-- Opening Marker --

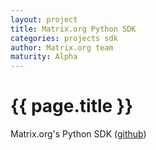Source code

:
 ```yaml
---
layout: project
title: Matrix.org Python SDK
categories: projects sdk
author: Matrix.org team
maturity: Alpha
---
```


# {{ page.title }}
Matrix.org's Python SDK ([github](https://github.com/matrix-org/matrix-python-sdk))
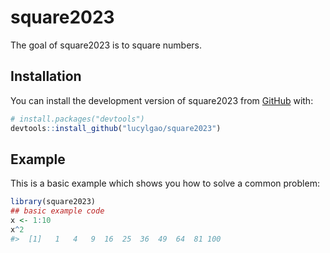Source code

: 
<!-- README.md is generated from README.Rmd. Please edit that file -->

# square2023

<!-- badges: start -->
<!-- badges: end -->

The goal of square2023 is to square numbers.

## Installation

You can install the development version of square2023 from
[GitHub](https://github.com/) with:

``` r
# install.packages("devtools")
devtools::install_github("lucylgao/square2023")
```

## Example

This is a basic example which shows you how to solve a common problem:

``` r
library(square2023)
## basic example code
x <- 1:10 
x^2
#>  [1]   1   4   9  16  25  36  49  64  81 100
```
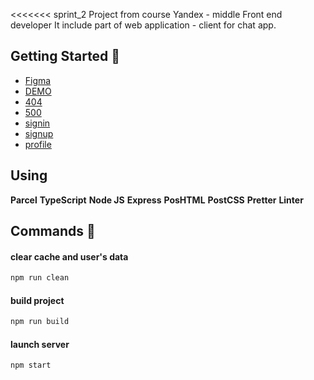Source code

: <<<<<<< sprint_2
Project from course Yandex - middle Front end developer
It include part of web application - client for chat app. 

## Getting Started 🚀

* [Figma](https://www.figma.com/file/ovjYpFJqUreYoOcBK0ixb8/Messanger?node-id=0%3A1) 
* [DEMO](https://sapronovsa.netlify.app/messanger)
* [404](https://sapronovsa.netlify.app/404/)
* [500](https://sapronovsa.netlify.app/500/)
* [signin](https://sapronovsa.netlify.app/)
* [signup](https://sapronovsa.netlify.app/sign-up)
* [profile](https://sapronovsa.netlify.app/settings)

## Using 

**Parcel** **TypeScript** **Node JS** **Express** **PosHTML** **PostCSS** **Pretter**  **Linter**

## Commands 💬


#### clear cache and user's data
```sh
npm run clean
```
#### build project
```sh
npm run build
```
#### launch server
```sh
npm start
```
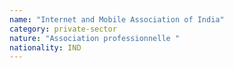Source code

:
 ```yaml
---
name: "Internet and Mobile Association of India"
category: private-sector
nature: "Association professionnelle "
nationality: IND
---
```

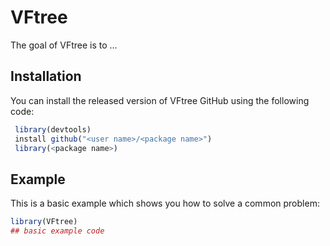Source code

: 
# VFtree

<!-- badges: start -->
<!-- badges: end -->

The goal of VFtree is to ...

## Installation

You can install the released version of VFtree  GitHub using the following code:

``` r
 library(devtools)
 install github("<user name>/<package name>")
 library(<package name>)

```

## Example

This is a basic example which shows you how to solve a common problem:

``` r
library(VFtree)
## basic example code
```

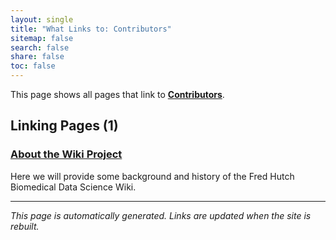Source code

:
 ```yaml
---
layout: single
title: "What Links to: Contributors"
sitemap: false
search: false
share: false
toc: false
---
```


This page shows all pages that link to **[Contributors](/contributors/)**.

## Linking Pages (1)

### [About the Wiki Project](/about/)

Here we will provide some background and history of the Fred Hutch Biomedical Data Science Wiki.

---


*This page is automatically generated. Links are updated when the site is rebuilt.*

-- Closing Marker --

* _Exercise directions_: Reproduce all entries above exactly, minus the images.

* _Solution for this problem_:
Source code

:
 ```yaml
---
layout: project
title: Matrix.org Python SDK
categories: projects sdk
author: Matrix.org team
maturity: Alpha
---
```


# {{ page.title }}
Matrix.org's Python SDK ([github](https://github.com/matrix-org/matrix-python-sdk))
Source code

: 
<!-- README.md is generated from README.Rmd. Please edit that file -->

# square2023

<!-- badges: start -->
<!-- badges: end -->

The goal of square2023 is to square numbers.

## Installation

You can install the development version of square2023 from
[GitHub](https://github.com/) with:

``` r
# install.packages("devtools")
devtools::install_github("lucylgao/square2023")
```

## Example

This is a basic example which shows you how to solve a common problem:

``` r
library(square2023)
## basic example code
x <- 1:10 
x^2
#>  [1]   1   4   9  16  25  36  49  64  81 100
```
Source code

: <<<<<<< sprint_2
Project from course Yandex - middle Front end developer
It include part of web application - client for chat app. 

## Getting Started 🚀

* [Figma](https://www.figma.com/file/ovjYpFJqUreYoOcBK0ixb8/Messanger?node-id=0%3A1) 
* [DEMO](https://sapronovsa.netlify.app/messanger)
* [404](https://sapronovsa.netlify.app/404/)
* [500](https://sapronovsa.netlify.app/500/)
* [signin](https://sapronovsa.netlify.app/)
* [signup](https://sapronovsa.netlify.app/sign-up)
* [profile](https://sapronovsa.netlify.app/settings)

## Using 

**Parcel** **TypeScript** **Node JS** **Express** **PosHTML** **PostCSS** **Pretter**  **Linter**

## Commands 💬


#### clear cache and user's data
```sh
npm run clean
```
#### build project
```sh
npm run build
```
#### launch server
```sh
npm start
```
Source code

:
 ```yaml
---
name: "Internet and Mobile Association of India"
category: private-sector
nature: "Association professionnelle "
nationality: IND
---
```

Source code

: 
# VFtree

<!-- badges: start -->
<!-- badges: end -->

The goal of VFtree is to ...

## Installation

You can install the released version of VFtree  GitHub using the following code:

``` r
 library(devtools)
 install github("<user name>/<package name>")
 library(<package name>)

```

## Example

This is a basic example which shows you how to solve a common problem:

``` r
library(VFtree)
## basic example code
```

Source code

:
 ```yaml
---
layout: single
title: "What Links to: Contributors"
sitemap: false
search: false
share: false
toc: false
---
```


This page shows all pages that link to **[Contributors](/contributors/)**.

## Linking Pages (1)

### [About the Wiki Project](/about/)

Here we will provide some background and history of the Fred Hutch Biomedical Data Science Wiki.

---


*This page is automatically generated. Links are updated when the site is rebuilt.*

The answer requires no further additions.